Fincanda pişen kahve son olarak, ünlü internet fenomeni gurme Ömür Akkor’un dikkatini çekti. Kahveyi beğendiğini takipçileriyle paylaşan Akkor fincanda pişirilen kahveye isli kahve ismini verdi. Böylece adını bulan kahvenin tadına bakmak isteyen vatandaşlar Türkiye’nin birçok ilinden Fidan Han’a akın etti.
İsli kahve yapmayı 10 yıl önce Ahmet Zümrüt’ten öğrendiğini belirten Murat Ömür, şunları söyledi: "10 yıl önce böyle bir kahvenin varlığından haberdar değildik, Arnavut kökenli esnafımız Ahmet Zümrüt bizim ufkumuzu açtı. Bir gün elinde fincanıyla geldi ve ‘Ben bundan sonra böyle bir kahve istiyorum’ dedi. Babam da sağolsun kimseyi kırmaz, onun istediği kahveyi onun tarifiyle pişirdi."
Kahve yapılırken cezve ve kaşık kullanmadıklarının altını çizen Ömür, kahveye tadını fincanın verdiğini söyledi.
Fincanların yurt dışından geldiğini ifade eden Murat Ömür, "Bu kahvenin en büyük özelliği cezve ve kaşık kullanılmaması. Bu fincanlar kahveyi, şekeri tadında alıyor, biz karıştırmıyoruz.
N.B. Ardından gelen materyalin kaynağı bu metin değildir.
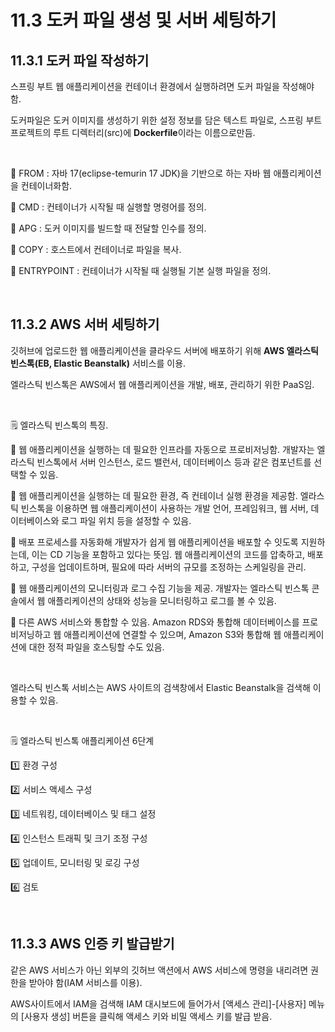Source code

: # 11.3 도커 파일 생성 및 서버 세팅하기

## 11.3.1 도커 파일 작성하기

스프링 부트 웹 애플리케이션을 컨테이너 환경에서 실행하려면 도커 파일을 작성해야 함.

도커파일은 도커 이미지를 생성하기 위한 설정 정보를 담은 텍스트 파일로, 스프링 부트 프로젝트의 루트 디렉터리(src)에 **Dockerfile**이라는 이름으로만듬. 

<br />

:small_blue_diamond: FROM : 자바 17(eclipse-temurin 17 JDK)을 기반으로 하는 자바 웹 애플리케이션을 컨테이너화함.

:small_blue_diamond: CMD : 컨테이너가 시작될 때 실행할 명령어를 정의.

:small_blue_diamond: APG : 도커 이미지를 빌드할 때 전달할 인수를 정의.

:small_blue_diamond: COPY : 호스트에서 컨테이너로 파일을 복사.

:small_blue_diamond: ENTRYPOINT : 컨테이너가 시작될 때 실행될 기본 실행 파일을 정의.

<br />

## 11.3.2 AWS 서버 세팅하기

깃허브에 업로드한 웹 애플리케이션을 클라우드 서버에 배포하기 위해 **AWS 엘라스틱 빈스톡(EB, Elastic Beanstalk)** 서비스를 이용.

엘라스틱 빈스톡은 AWS에서 웹 애플리케이션을 개발, 배포, 관리하기 위한 PaaS임.

<br />

:spiral_notepad: 엘라스틱 빈스톡의 특징.

:small_blue_diamond: 웹 애플리케이션을 실행하는 데 필요한 인프라를 자동으로 프로비저닝함. 개발자는 엘라스틱 빈스톡에서 서버 인스턴스, 로드 밸런서, 데이터베이스 등과 같은 컴포넌트를 선택할 수 있음.

:small_blue_diamond: 웹 애플리케이션을 실행하는 데 필요한 환경, 즉 컨테이너 실행 환경을 제공함. 엘라스틱 빈스톡을 이용하면 웹 애플리케이션이 사용하는 개발 언어, 프레임워크, 웹 서버, 데이터베이스와 로그 파일 위치 등을 설정할 수 있음.

:small_blue_diamond: 배포 프로세스를 자동화해 개발자가 쉽게 웹 애플리케이션을 배포할 수 잇도록 지원하는데, 이는 CD 기능을 포함하고 있다는 뜻임. 웹 애플리케이션의 코드를 압축하고, 배포하고, 구성을 업데이트하며, 필요에 따라 서버의 규모를 조정하는 스케일링을 관리.

:small_blue_diamond: 웹 애플리케이션의 모니터링과 로그 수집 기능을 제공. 개발자는 엘라스틱 빈스톡 콘솔에서 웹 애플리케이션의 상태와 성능을 모니터링하고 로그를 볼 수 있음.

:small_blue_diamond: 다른 AWS 서비스와 통합할 수 있음. Amazon RDS와 통합해 데이터베이스를 프로비저닝하고 웹 애플리케이션에 연결할 수 있으며, Amazon S3와 통합해 웹 애플리케이션에 대한 정적 파일을 호스팅할 수도 있음.

<br />

엘라스틱 빈스톡 서비스는 AWS 사이트의 검색창에서 Elastic Beanstalk을 검색해 이용할 수 있음.

<br />

:spiral_notepad: 엘라스틱 빈스톡 애플리케이션 6단계

:one: 환경 구성

:two: 서비스 액세스 구성

:three: 네트워킹, 데이터베이스 및 태그 설정

:four: 인스턴스 트래픽 및 크기 조정 구성

:five: 업데이트, 모니터링 및 로깅 구성

:six: 검토

<br />

## 11.3.3 AWS 인증 키 발급받기

같은 AWS 서비스가 아닌 외부의 깃허브 액션에서 AWS 서비스에 명령을 내리려면 권한을 받아야 함(IAM 서비스를 이용).

AWS사이트에서 IAM을 검색해 IAM 대시보드에 들어가서 [액세스 관리]-[사용자] 메뉴의 [사용자 생성] 버튼을 클릭해 액세스 키와 비밀 액세스 키를 발급 받음.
Soğuk suyla kısık ateşte pişiriyoruz. Fincan senin verdiğini değil, alabildiğini alıyor. Bu kahve lezzetini de buradan alıyor. Ateşe dayanıklı porselen bardaklarda yapıyoruz. Kahve, istediği gibi kısık ateşte pişiyor" diye konuştu.
Müşterilerin kahveyi özellikle isli bardakta istediğini beliren Ömür, "Kahveyi fincanda direkt pişirdiğimiz için fincanın etrafında kararmalar oluyor, biz bu kararma insanları rahatsız eder diye düşündük. Ancak yeni fincanları kullandığımızda insanlar, ’Bu kahve İsli Kahve değil biz o kahveden istiyoruz’ diyorlar” dedi.